BAILII is celebrating 24 years of free online access to the law! Would you consider making a contribution?

No donation is too small. If every visitor before 31 December gives just £1, it will have a significant impact on BAILII's ability to continue providing free access to the law.
Thank you very much for your support!



BAILII [Home] [Databases] [World Law] [Multidatabase Search] [Help] [Feedback]

United Kingdom Immigration and Asylum (AIT/IAC) Unreported Judgments


You are here: BAILII >> Databases >> United Kingdom Immigration and Asylum (AIT/IAC) Unreported Judgments >> HU037912017 [2018] UKAITUR HU037912017 (24 September 2018)
URL: http://www.bailii.org/uk/cases/UKAITUR/2018/HU037912017.html
Cite as: [2018] UKAITUR HU037912017, [2018] UKAITUR HU37912017

[New search] [Printable PDF version] [Help]


 

Upper Tribunal

(Immigration and Asylum Chamber) Appeal Number: HU/03791/2017

 

 

THE IMMIGRATION ACTS

 

 

Heard at Field House

Decision & Reasons Promulgated

On 10 September 2018

On 24 September 2018

 

 

 

 

Before

 

DEPUTY UPPER TRIBUNAL JUDGE CHAPMAN

 

Between

 

master A D A

(ANONYMITY DIRECTION made)

 

Appellant

and

 

THE SECRETARY OF STATE FOR THE HOME DEPARTMENT

 

Respondent

 

 

Representation :

 

For the Appellant: Mr Collins, counsel instructed by Kilic & Kilic solicitors

For the Respondent: Mr Whitwell, Home Office Presenting Officer

 

 

DECISION AND REASONS

 

1.              The Appellant is a national of Turkey born in the United Kingdom on 24 June 2009. On 22 December 2016 an application was submitted on his behalf that he should be allowed to remain in the UK on the basis that he was a qualifying child. In a decision dated 15 February 2017, the application was refused by the Home Office on the basis that it would be reasonable for him to leave the UK and return to Turkey with his parents and siblings as a family unit.

2.              The Appellant appealed against that decision and his appeal came before Judge of the First-tier Tribunal Smith for hearing on 25 April 2018. In a decision and reasons promulgated on 9 May 2018, the judge dismissed the appeal. Permission to appeal was sought out of time on the basis that the judge had erred materially in law in failing to follow the guidance of the presidential panel in MT and ET (Nigeria) [2018] UKUT 88 (IAC) where the Upper Tribunal made clear a nuanced approach was called for and that powerful reasons should be identified as to why the Appellant should be removed from the UK. It was submitted that the judge had conflated the question of reasonableness with that of proportionality and had lost sight of the essential question of whether it was reasonable for the Appellant to leave and that it was irrational and perverse to find that it would be reasonable to expect the Appellant to leave.

3.              Permission to appeal was granted by Judge of the First-tier Tribunal Ford in a decision dated 9 July 2018 on the basis:

"It is arguable that the Tribunal erred in its assessment under paragraph 276ADE(6) [Judge's note: I think in fact that should be subparagraph (4)] and in finding it reasonable to expect the Appellant to continue his private and family life outside the UK where he was born and has lived for nine years.
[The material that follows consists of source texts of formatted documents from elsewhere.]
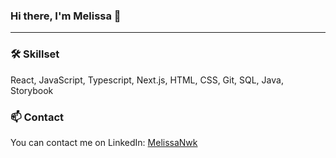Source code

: ### Hi there, I'm Melissa 👋
---

### 🛠️ Skillset
React, JavaScript, Typescript, Next.js, HTML, CSS, Git, SQL, Java, Storybook

### 📫 Contact
You can contact me on LinkedIn: [MelissaNwk](https://www.linkedin.com/in/melissa-nwk/)
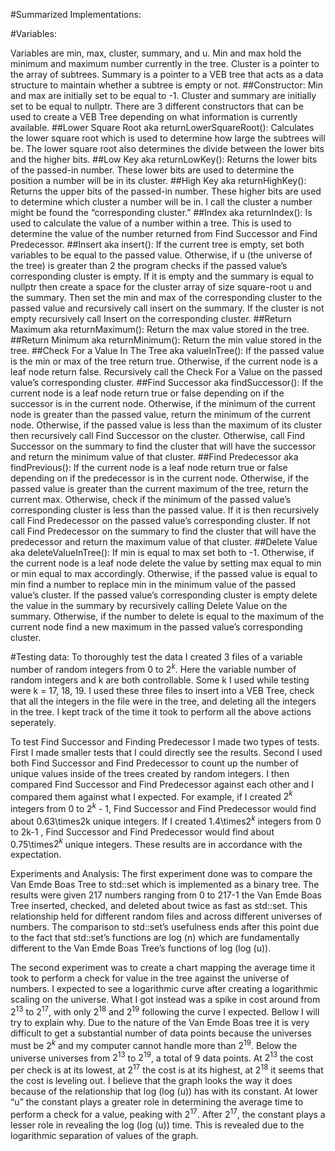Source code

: #Summarized Implementations:

#Variables: 

  Variables are min, max, cluster, summary, and u. Min and max hold the minimum and maximum number currently in the tree. Cluster is a pointer to the array of subtrees. Summary is a pointer to a VEB tree that acts as a data structure to maintain whether a subtree is empty or not.
	##Constructor: 
  Min and max are initially set to be equal to -1. Cluster and summary are initially set to be equal to nullptr. There are 3 different constructors that can be used to create a VEB Tree depending on what information is currently available.
  ##Lower Square Root aka returnLowerSquareRoot(): 
  Calculates the lower square root which is used to determine how large the subtrees will be. The lower square root also determines the divide between the lower bits and the higher bits.
  ##Low Key aka returnLowKey(): 
  Returns the lower bits of the passed-in number. These lower bits are used to determine the position a number will be in its cluster.
  ##High Key aka returnHighKey(): 
  Returns the upper bits of the passed-in number. These higher bits are used to determine which cluster a number will be in. I call the cluster a number might be found the “corresponding cluster.”
  ##Index aka returnIndex():
  Is used to calculate the value of a number within a tree. This is used to determine the value of the number returned from Find Successor and Find Predecessor.
  ##Insert aka insert(): 
  If the current tree is empty, set both variables to be equal to the passed value. Otherwise, if u (the universe of the tree) is greater than 2 the program checks if the passed value’s corresponding cluster is empty. If it is empty and the summary is equal to nullptr then create a space for the cluster array of size square-root u and the summary. Then set the min and max of the corresponding cluster to the passed value and recursively call insert on the summary. If the cluster is not empty recursively call Insert on the corresponding cluster. 
  ##Return Maximum aka returnMaximum():
  Return the max value stored in the tree.
  ##Return Minimum aka returnMinimum():
  Return the min value stored in the tree.
  ##Check For a Value In The Tree aka valueInTree(): 
  If the passed value is the min or max of the tree return true. Otherwise, if the current node is a leaf node return false. Recursively call the Check For a Value on the passed value’s corresponding cluster.
  ##Find Successor aka findSuccessor(): 
  If the current node is a leaf node return true or false depending on if the successor is in the current node. Otherwise, if the minimum of the current node is greater than the passed value, return the minimum of the current node. Otherwise, if the passed value is less than the maximum of its cluster then recursively call Find Successor on the cluster. Otherwise, call Find Successor on the summary to find the cluster that will have the successor and return the minimum value of that cluster.
  ##Find Predecessor aka findPrevious(): 
	If the current node is a leaf node return true or false depending on if the predecessor is in the current node. Otherwise, if the passed value is greater than the current maximum of the tree, return the current max. Otherwise, check if the minimum of the passed value’s corresponding cluster is less than the passed value. If it is then recursively call Find Predecessor on the passed value’s corresponding cluster. If not call Find Predecessor on the summary to find the cluster that will have the predecessor and return the maximum value of that cluster.
  ##Delete Value aka deleteValueInTree():
  If min is equal to max set both to -1. Otherwise, if the current node is a leaf node delete the value by setting max equal to min or min equal to max accordingly. Otherwise, if the passed value is equal to min find a number to replace min in the minimum value of the passed value’s cluster. If the passed value’s corresponding cluster is empty delete the value in the summary by recursively calling Delete Value on the summary. Otherwise, if the number to delete is equal to the maximum of the current node find a new maximum in the passed value’s corresponding cluster.

#Testing data:
  To thoroughly test the data I created 3 files of a variable number of random integers from 0 to $2^k$. Here the variable number of random integers and k are both controllable. Some k I used while testing were k = 17, 18, 19.
I used these three files to insert into a VEB Tree, check that all the integers in the file were in the tree, and deleting all the integers in the tree. I kept track of the time it took to perform all the above actions seperately.

  To test Find Successor and Finding Predecessor I made two types of tests. First I made smaller tests that I could directly see the results. Second I used both Find Successor and Find Predecessor to count up the number of unique values inside of the trees created by random integers. I then compared Find Successor and Find Predecessor against each other and I compared them against what I expected. 
For example, if I created $2^k$ integers from 0 to $2^k$ - 1, Find Successor and Find Predecessor would find about 0.63\times2k unique integers. If I created 1.4\times$2^k$ integers from 0 to 2k-1 , Find Successor and Find Predecessor would find about 0.75\times$2^k$ unique integers. These results are in accordance with the expectation.

Experiments and Analysis:
The first experiment done was to compare the Van Emde Boas Tree to std::set which is implemented as a binary tree. The results were given 217 numbers ranging from 0 to 217-1 the Van Emde Boas Tree inserted, checked, and deleted about twice as fast as std::set. This relationship held for different random files and across different universes of numbers. 
The comparison to std::set’s usefulness ends after this point due to the fact that std::set’s functions are log (n) which are fundamentally different to the Van Emde Boas Tree’s functions of log (log (u)).

  The second experiment was to create a chart mapping the average time it took to perform a check for value in the tree against the universe of numbers. I expected to see a logarithmic curve after creating a logarithmic scaling on the universe. What I got instead was a spike in cost around from $2^13$ to $2^17$, with only $2^18$ and $2^19$ following the curve I expected. Bellow I will try to explain why.
Due to the nature of the Van Emde Boas tree it is very difficult to get a substantial number of data points because the universes must be $2^k$ and my computer cannot handle more than $2^19$. Below the universe universes from $2^13$ to $2^19$, a total of 9 data points. At $2^13$ the cost per check is at its lowest, at $2^17$ the cost is at its highest, at $2^18$ it seems that the cost is leveling out. 
I believe that the graph looks the way it does because of the relationship that 
log (log (u)) has with its constant. At lower “u” the constant plays a greater role in determining the average time to perform a check for a value, peaking with $2^17$. After $2^17$, the constant plays a lesser role in revealing the log (log (u)) time. This is revealed due to the logarithmic separation of values of the graph.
There is an arguable material error of law."

Hearing

4.              At the hearing before the Upper Tribunal, Mr Collins sought to rely on the grounds of appeal. He submitted that the judge's approach to the issue of reasonableness was odd and that he had nowhere identified powerful reasons as to why it would be reasonable for the Appellant to leave the United Kingdom. He submitted the only factor he could discern is the immigration history of his parents, a factor which is then considered as part of the proportionality assessment later in the decision and reasons. Mr Collins submitted that in so doing the judge had fallen into the same error as Judge of the First-tier Tribunal Martin sitting in the First-tier in the case of MT and ET (op cit). He submitted the Appellant was 8 years and 10 months at the date of hearing and even considering the immigration history of the parents, neither parent has ever put forward a false claim, there was no criminality and clearly following the decision in MT and ET this would not constitute the type of strong reasons that would justify removal of the Appellant.

5.              In his submissions, Mr Whitwell helpfully submitted an extract from the current Home Office guidance in relation to Family Migration: 10 year route, which was updated on 22 February 2018. This provides inter alia as follows:

"The requirement that a non-British citizen child has lived in the UK for a continuous period of at least seven years immediately preceding the date of application, recognises that over time children start to put down roots and to integrate into life in the UK, to the extent that it may be unreasonable to require the child to leave the UK. Significant weight must be given to such a period of continuous residence. The longer the child has resided in the UK, and the older the age at which they have done so, the more the balance will begin to shift towards it being unreasonable to expect the child to leave the UK and strong reasons will be required in order to refuse a case where the outcome will be removal of a child with continuous UK residence of seven years or more.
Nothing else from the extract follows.